1st supervisor: Steven Niederer, King’s College London
2nd supervisor: Mark O’Neill, King’s College London
Atrial fibrillation (AF) is the most common cardiac arrhythmia, affecting over 1.1 million people in the UK alone, and is associated with increased risk of cardiovascular diseases, stroke and death. Radio-frequency catheter ablation therapy, which creates lesions in cardiac tissue, is a routine treatment for drug refractory AF. Early in AF, isolating the pulmonary veins (PVI) using catheter ablation eliminates electrical triggers and is a successful treatment approach. With increasing AF duration, the atrial tissue undergoes electrical and structural fibrotic remodelling, and PVI catheter ablation treatment has a lower success rate. These persistent AF patients are a heterogeneous population: some patients require multiple procedures, with more extensive ablation strategies; while for others, PVI is enough, as indicated by the recent STAR AF II clinical trial. Identifying persistent AF patients where PVI will be a sufficient treatment remains a clinical challenge, which if solved could lead to improved safety, better patient selection, as well as decreased time and cost for procedures.
Previous clinical and modelling studies suggest that the amount and location of atrial fibrosis affects arrhythmia properties and ablation outcome. In particular, many of the changes that occur during AF that modify atrial conduction are associated with atrial fibrosis, including the deposition of collagen and interstitial fibrosis, as well as changes in atrial fibre direction, including fibre disarray. These components of fibrotic remodelling affect the heterogeneity and anisotropy of atrial conduction. The interpretation of atrial conduction properties and their relationship with scar tissue requires the use of atrial anisotropy and fibre direction information. However, currently atrial fibre direction cannot be recorded in vivo and atrial electrical anisotropy is unknown. Characterising the atrial substrate scar and conduction properties may inform ablation approaches through improved understanding of the arrhythmia substrate or through patient-specific modelling.

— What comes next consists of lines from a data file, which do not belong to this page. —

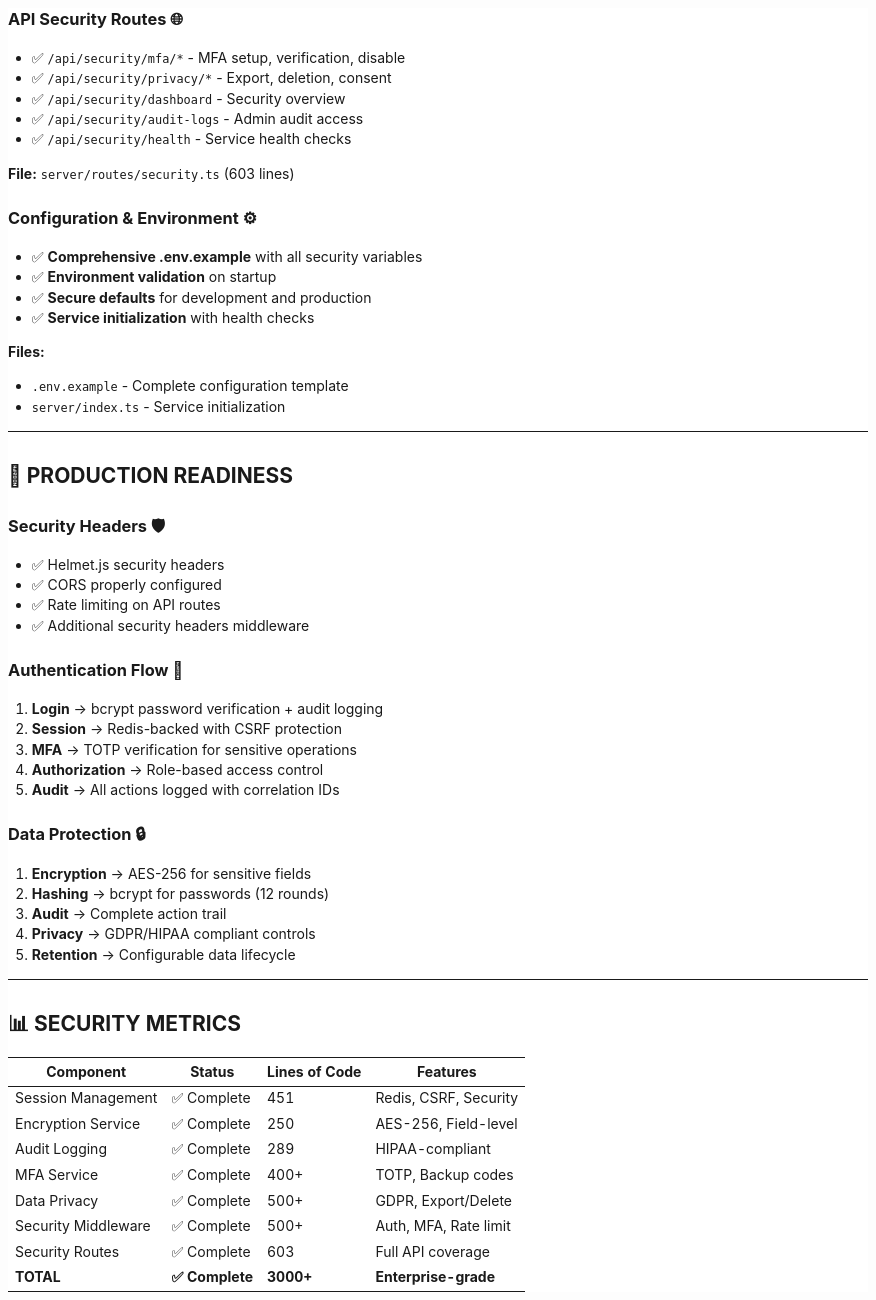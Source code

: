 ### **API Security Routes** 🌐
- ✅ `/api/security/mfa/*` - MFA setup, verification, disable
- ✅ `/api/security/privacy/*` - Export, deletion, consent
- ✅ `/api/security/dashboard` - Security overview
- ✅ `/api/security/audit-logs` - Admin audit access
- ✅ `/api/security/health` - Service health checks

**File:** `server/routes/security.ts` (603 lines)

### **Configuration & Environment** ⚙️
- ✅ **Comprehensive .env.example** with all security variables
- ✅ **Environment validation** on startup
- ✅ **Secure defaults** for development and production
- ✅ **Service initialization** with health checks

**Files:**
- `.env.example` - Complete configuration template
- `server/index.ts` - Service initialization

---

## 🚀 PRODUCTION READINESS

### **Security Headers** 🛡️
- ✅ Helmet.js security headers
- ✅ CORS properly configured
- ✅ Rate limiting on API routes
- ✅ Additional security headers middleware

### **Authentication Flow** 🔄
1. **Login** → bcrypt password verification + audit logging
2. **Session** → Redis-backed with CSRF protection
3. **MFA** → TOTP verification for sensitive operations
4. **Authorization** → Role-based access control
5. **Audit** → All actions logged with correlation IDs

### **Data Protection** 🔒
1. **Encryption** → AES-256 for sensitive fields
2. **Hashing** → bcrypt for passwords (12 rounds)
3. **Audit** → Complete action trail
4. **Privacy** → GDPR/HIPAA compliant controls
5. **Retention** → Configurable data lifecycle

---

## 📊 SECURITY METRICS

| Component | Status | Lines of Code | Features |
|-----------|--------|---------------|----------|
| Session Management | ✅ Complete | 451 | Redis, CSRF, Security |
| Encryption Service | ✅ Complete | 250 | AES-256, Field-level |
| Audit Logging | ✅ Complete | 289 | HIPAA-compliant |
| MFA Service | ✅ Complete | 400+ | TOTP, Backup codes |
| Data Privacy | ✅ Complete | 500+ | GDPR, Export/Delete |
| Security Middleware | ✅ Complete | 500+ | Auth, MFA, Rate limit |
| Security Routes | ✅ Complete | 603 | Full API coverage |
| **TOTAL** | **✅ Complete** | **3000+** | **Enterprise-grade** |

The overall aim of this project is to construct intra operative patient-specific models of AF patients that include personalised atrial anisotropy information and fibrosis distribution to predict the outcome of ablation strategies. To achieve this, we will address the following key objectives:
- To characterise atrial anisotropy across a healthy patient cohort as a mean atlas
- To use atrial anisotropy measurements together with intra procedure atrial pacing and fibrosis imaging data to dissect the effects of atrial fibrosis on arrhythmia properties
- To use patient-specific computational models to investigate the effects of electrical and structural properties on arrhythmia conduction patterns
- To develop a computational tool to predict whether PVI is likely to work for a given persistent AF patient both on integrated pre-procedure and intra-procedure measurements.
This project will provide training in computational modelling, signal and image processing techniques, and machine learning algorithms, applied to the field of cardiac electrophysiology. Specifically, the project involves analysing imaging and electrical data from persistent AF patients, in close collaboration with the clinical teams at GSTT. These data will be used to tune biophysical models to investigate the effects of electrical and structural properties on AF.